Barbie a la vie rêvée. Aux côtés de ses alter egos, et de quelques Ken, elle évolue dans une matriarchie idéale. “Tu peux être ce que tu veux”, le slogan de l’entreprise prend tout son sens. Barbie présidente, avocate ou encore physicienne, les poupées dirigent le monde. Cette carte postale va néanmoins être égratignée lorsque Barbie se réveille avec une mauvaise haleine, prend une douche froide et découvre avec horreur que ses pieds sont devenus atrocement plats. Pour sauver son utopie, le personnage incarné par Margot Robbie va devoir se confronter au “vrai monde”. Débute alors pour elle un voyage initiatique sur fond de crise existentielle.
Plastique chic
L’univers de Mattel est un terrain de jeu idéal pour Greta Gerwig. Loin de la sobriété de son adaptation du roman de Louisa May Alcott, Les quatre filles du docteur March, la cinéaste explore un monde aux dominantes de rose.

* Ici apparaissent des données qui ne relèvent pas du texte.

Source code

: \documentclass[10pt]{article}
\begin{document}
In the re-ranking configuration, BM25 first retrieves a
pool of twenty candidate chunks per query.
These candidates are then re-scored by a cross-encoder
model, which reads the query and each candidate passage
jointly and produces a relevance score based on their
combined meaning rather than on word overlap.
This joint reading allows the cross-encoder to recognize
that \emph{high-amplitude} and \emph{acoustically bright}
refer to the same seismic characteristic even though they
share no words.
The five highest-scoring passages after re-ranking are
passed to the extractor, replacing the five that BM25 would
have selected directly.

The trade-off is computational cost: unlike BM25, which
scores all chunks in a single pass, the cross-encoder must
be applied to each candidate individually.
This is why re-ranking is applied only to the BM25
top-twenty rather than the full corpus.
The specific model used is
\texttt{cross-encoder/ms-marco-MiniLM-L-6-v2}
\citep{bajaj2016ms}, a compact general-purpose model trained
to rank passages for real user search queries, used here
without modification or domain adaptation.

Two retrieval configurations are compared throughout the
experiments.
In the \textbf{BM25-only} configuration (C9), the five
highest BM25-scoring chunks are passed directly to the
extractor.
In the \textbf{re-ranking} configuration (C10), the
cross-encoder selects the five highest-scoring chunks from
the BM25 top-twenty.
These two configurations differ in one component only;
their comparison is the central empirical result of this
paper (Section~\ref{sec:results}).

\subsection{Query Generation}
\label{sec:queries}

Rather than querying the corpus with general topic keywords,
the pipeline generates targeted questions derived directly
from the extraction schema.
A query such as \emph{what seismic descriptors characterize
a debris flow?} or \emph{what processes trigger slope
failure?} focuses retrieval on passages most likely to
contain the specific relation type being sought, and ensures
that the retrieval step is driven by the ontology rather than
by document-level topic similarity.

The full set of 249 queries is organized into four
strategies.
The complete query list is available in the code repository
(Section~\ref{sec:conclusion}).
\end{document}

Après une séquence citant explicitement 2001, l’Odyssée de l’Espace, le métrage nous plonge au cœur d’un Barbie Land qui multiplie les références aux jouets commercialisés depuis la fin des années 1950.
Cette esthétique léchée, qui joue avec les couleurs autant qu’avec les textures, fait rapidement naître une sensation d’irréalisme qui constitue sans doute le principal atout du film. Grâce à un travail d’orfèvre, aussi bien pour les costumes que les décors, Barbie encapsule la force imaginative des enfants. Les maisons de rêve ne sont pas dotées de cloison, la poupée vole d’une pièce à l’autre et son réfrigérateur se limite quelques items en plastique sur une toile peinte. Le métrage multiplie les fulgurances artistiques et donne vie à un Barbie Land des plus convaincants. Mais la caméra de Greta Gerwig n’ambitionne pas seulement de donner vie à la licence Mattel, elle veut aussi appuyer le sous-texte féministe que les spectateurs attendaient.

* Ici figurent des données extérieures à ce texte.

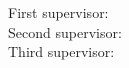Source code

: \thispagestyle{empty}


\begin{flushleft}
    {\large
     First supervisor:  \getSupervisorOne \\[1mm]
     Second supervisor: \getSupervisorTwo \\[1mm]
     Third supervisor:  \getSupervisorThree \\
     }
\end{flushleft}

\cleardoublepage{}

“C’est tellement mieux d’être une fille”
Greta Gerwig a fait du “coming-of-age” sa marque de fabrique. En seulement deux films, la cinéaste s’est illustrée comme l’une des meilleures narratrices de l’adolescence. Son Lady Bird, à la sensibilité folle, avait fait date dans l’histoire du genre. On pouvait donc espérer que cette maîtrise soit mise au service de l’exploration des aventures de Barbie.

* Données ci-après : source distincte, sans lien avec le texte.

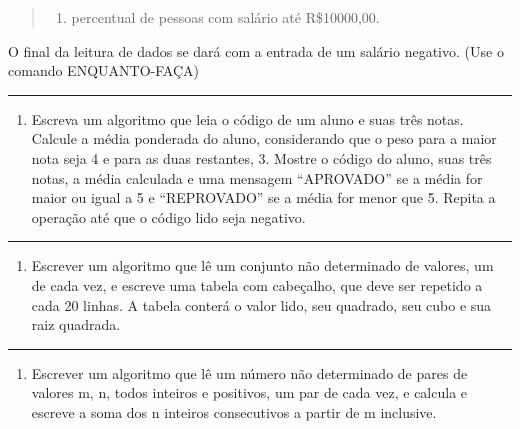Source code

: \documentclass[12pt,a4paper]{article}
\providecommand{\tightlist}{%
      \setlength{\itemsep}{0pt}\setlength{\parskip}{0pt}}
\begin{document}
\begin{quote}
\begin{enumerate}
\def\labelenumi{\alph{enumi})}
\setcounter{enumi}{3}
\tightlist
\item
  percentual de pessoas com salário até R\$10000,00.
\end{enumerate}
\end{quote}

O final da leitura de dados se dará com a entrada de um salário
negativo. (Use o comando ENQUANTO-FAÇA)

    \begin{center}\rule{0.5\linewidth}{0.5pt}\end{center}

\begin{enumerate}
\def\labelenumi{\arabic{enumi}.}
\setcounter{enumi}{5}
\tightlist
\item
  Escreva um algoritmo que leia o código de um aluno e suas três notas.
  Calcule a média ponderada do aluno, considerando que o peso para a
  maior nota seja 4 e para as duas restantes, 3. Mostre o código do
  aluno, suas três notas, a média calculada e uma mensagem ``APROVADO''
  se a média for maior ou igual a 5 e ``REPROVADO'' se a média for menor
  que 5. Repita a operação até que o código lido seja negativo.
\end{enumerate}

    \begin{center}\rule{0.5\linewidth}{0.5pt}\end{center}

\begin{enumerate}
\def\labelenumi{\arabic{enumi}.}
\setcounter{enumi}{6}
\tightlist
\item
  Escrever um algoritmo que lê um conjunto não determinado de valores,
  um de cada vez, e escreve uma tabela com cabeçalho, que deve ser
  repetido a cada 20 linhas. A tabela conterá o valor lido, seu
  quadrado, seu cubo e sua raiz quadrada.
\end{enumerate}

    \begin{center}\rule{0.5\linewidth}{0.5pt}\end{center}

\begin{enumerate}
\def\labelenumi{\arabic{enumi}.}
\setcounter{enumi}{7}
\tightlist
\item
  Escrever um algoritmo que lê um número não determinado de pares de
  valores m, n, todos inteiros e positivos, um par de cada vez, e
  calcula e escreve a soma dos n inteiros consecutivos a partir de m
  inclusive.
\end{enumerate}
\end{document}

Néanmoins, avec Mattel aux commandes, sa marge de manœuvre semblait assez réduite. Reste que s’attaquer à la poupée sans interroger les questions sociétales qu’elle soulève aurait pu avoir l’effet d’un pétard mouillé. Fort heureusement, Gerwig ponctue son récit initiatique de quelques répliques acerbes à l’égard du patriarcat. Barbie n’évite d’ailleurs aucun sujet féministe, du culte de la minceur au plafond de verre en passant par le harcèlement sexuel, cette adaptation enfonce de nombreuses portes ouvertes.
Le récit ne s’embarrasse pas de subtilité, préférant faire évoluer son message au travers de gags bien sentis et de tirades poignantes. Après tout, l’entreprise n’avait pas non plus fait dans la dentelle au moment de la réinvention de ses poupées il y a quelques années.
En 2016, et pour la première fois en 56 ans, la mythique poupée s’affichait avec des kilos supplémentaires et quelques centimètres en plus ou en moins. Accusée d’avoir longtemps participer à la promotion d’une beauté irréaliste, Mattel faisait un pas de plus vers l’inclusivité. Ce renouveau, bien que louable dans une volonté de représentation, était aussi une manière pour le géant de redorer son image et d’engranger des billets verts au passage.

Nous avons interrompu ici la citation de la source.